Sarah and I were recently given some pretty exciting news. She hadn't been feeling "right" and thought that perhaps she was pregnant. She went and got her blood drawn the a week before Father's Day and while we were on the road driving to a wedding in North Platte, NE we received a phone call from the Midwife confirming that Sarah was indeed pregnant. So, she told her parents who were at the wedding and I told mine that following weekend of Father's Day. Shortly after coming back to Topeka after the weekend in Sioux City Sarah said she felt like something was wrong. We had some blood work done and nothing had really changed; she was still pregnant. By Thursday night she came to me and said to me that she didn't feel pregnant anymore. We cuddled, snuggled, and cried. Friday she went in to draw some more blood work, which confirmed that the pregnancy was being lost... I still feel like a kid at the age of 23, but when I realized that I was going to be a daddy and I was beyond excited. This was the same for Sarah in being a mother. We're still both young, and just reached beyond the one year mark in mid-June and it's not like we aren't going to try again to have a child. I am saddened and Sarah is still emotionally recovering from this experience. I've tried to of been as supportive as I can be, but watching her makes it seem like I should be feeling more... Perhaps that is how we are built differently (male/female, husband/wife). We cope differently to different situations.

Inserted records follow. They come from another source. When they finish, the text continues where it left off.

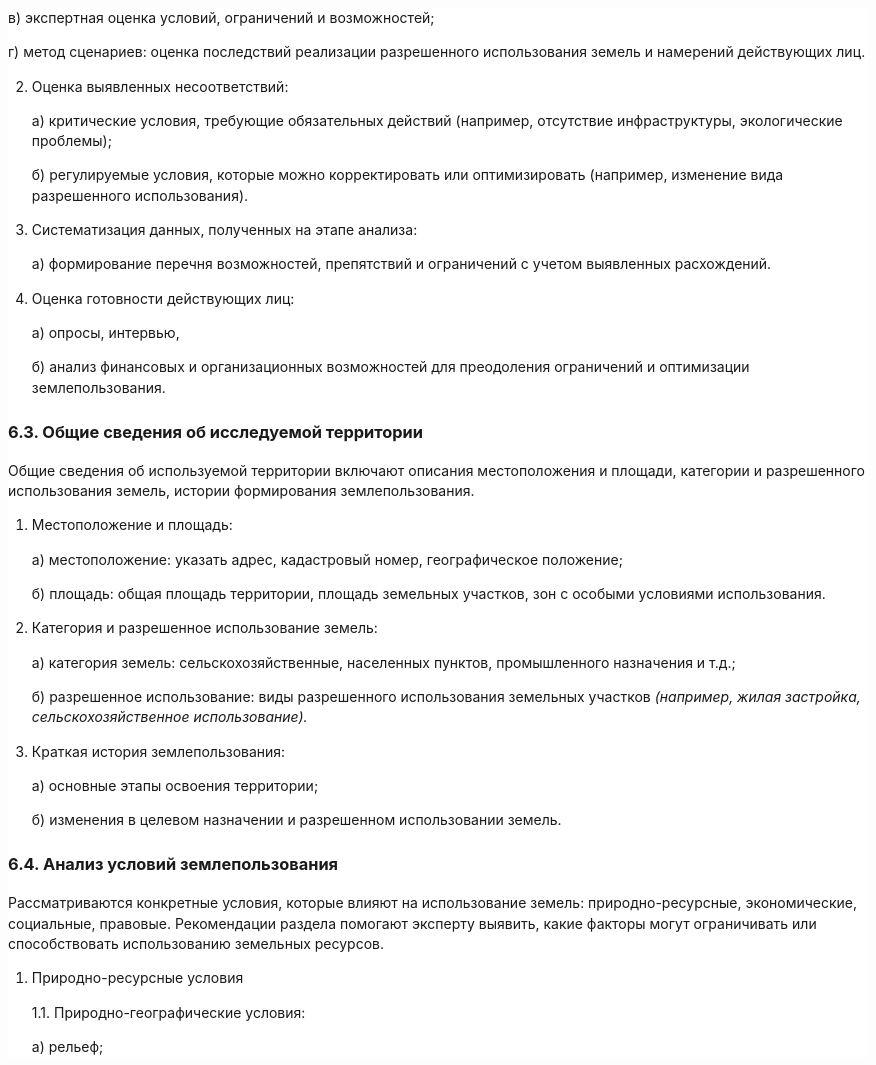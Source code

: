    в) экспертная оценка условий, ограничений и возможностей; 

   г) метод сценариев: оценка последствий реализации разрешенного использования земель и намерений действующих лиц.

2. Оценка выявленных несоответствий:

   а) критические условия, требующие обязательных действий (например, отсутствие инфраструктуры, экологические проблемы);

   б) регулируемые условия, которые можно корректировать или оптимизировать (например, изменение вида разрешенного использования).

3. Систематизация данных, полученных на этапе анализа:

   а) формирование перечня возможностей, препятствий и ограничений с учетом выявленных расхождений.

4. Оценка готовности действующих лиц: 

   а) опросы, интервью, 

   б) анализ финансовых и организационных возможностей для преодоления ограничений и оптимизации землепользования.

### 6.3. Общие сведения об исследуемой территории

Общие сведения об используемой территории включают описания местоположения и площади, категории и разрешенного использования земель, истории формирования землепользования.

1. Местоположение и площадь:

   а) местоположение: указать адрес, кадастровый номер, географическое положение;

   б) площадь: общая площадь территории, площадь земельных участков, зон с особыми условиями использования.

2. Категория и разрешенное использование земель:

   а) категория земель: сельскохозяйственные, населенных пунктов, промышленного назначения и т.д.;

   б) разрешенное использование: виды разрешенного использования земельных участков *(например, жилая застройка, сельскохозяйственное использование).*

3. Краткая история землепользования:

   а) основные этапы освоения территории;

   б) изменения в целевом назначении и разрешенном использовании земель.

### 6.4. Анализ условий землепользования

Рассматриваются конкретные условия, которые влияют на использование  земель:  природно-ресурсные,  экономические,  социальные, правовые. Рекомендации раздела помогают эксперту выявить, какие факторы могут ограничивать или способствовать использованию земельных ресурсов.

1. Природно-ресурсные условия

   1.1. Природно-географические условия: 

   а) рельеф;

I guess that if we were both emotional balls of goo (and Sarah isn't quite one) then who would be able to lift up and support the other through such a crisis. Kind of like the loss of my Grandfather. Sarah didn't feel the same emotions that I was feeling, but she was there with me through till the his death. She was the one who kept me in at least a couple pieces and built them back together quickly, never letting them shatter on me. Life is fragile, it's great to have an awesome support team for the times when it hurts... I just hope that I've been doing a good enough job for Sarah.
1 Comments:
Mike; you and Sarah have tons of time to get pregnant. But she isn't going to feel that way, she can't help but feel that this is a loss of a fixed number of chances. You are right all you can do is be supportive. You are doing an excellent job of being supportive.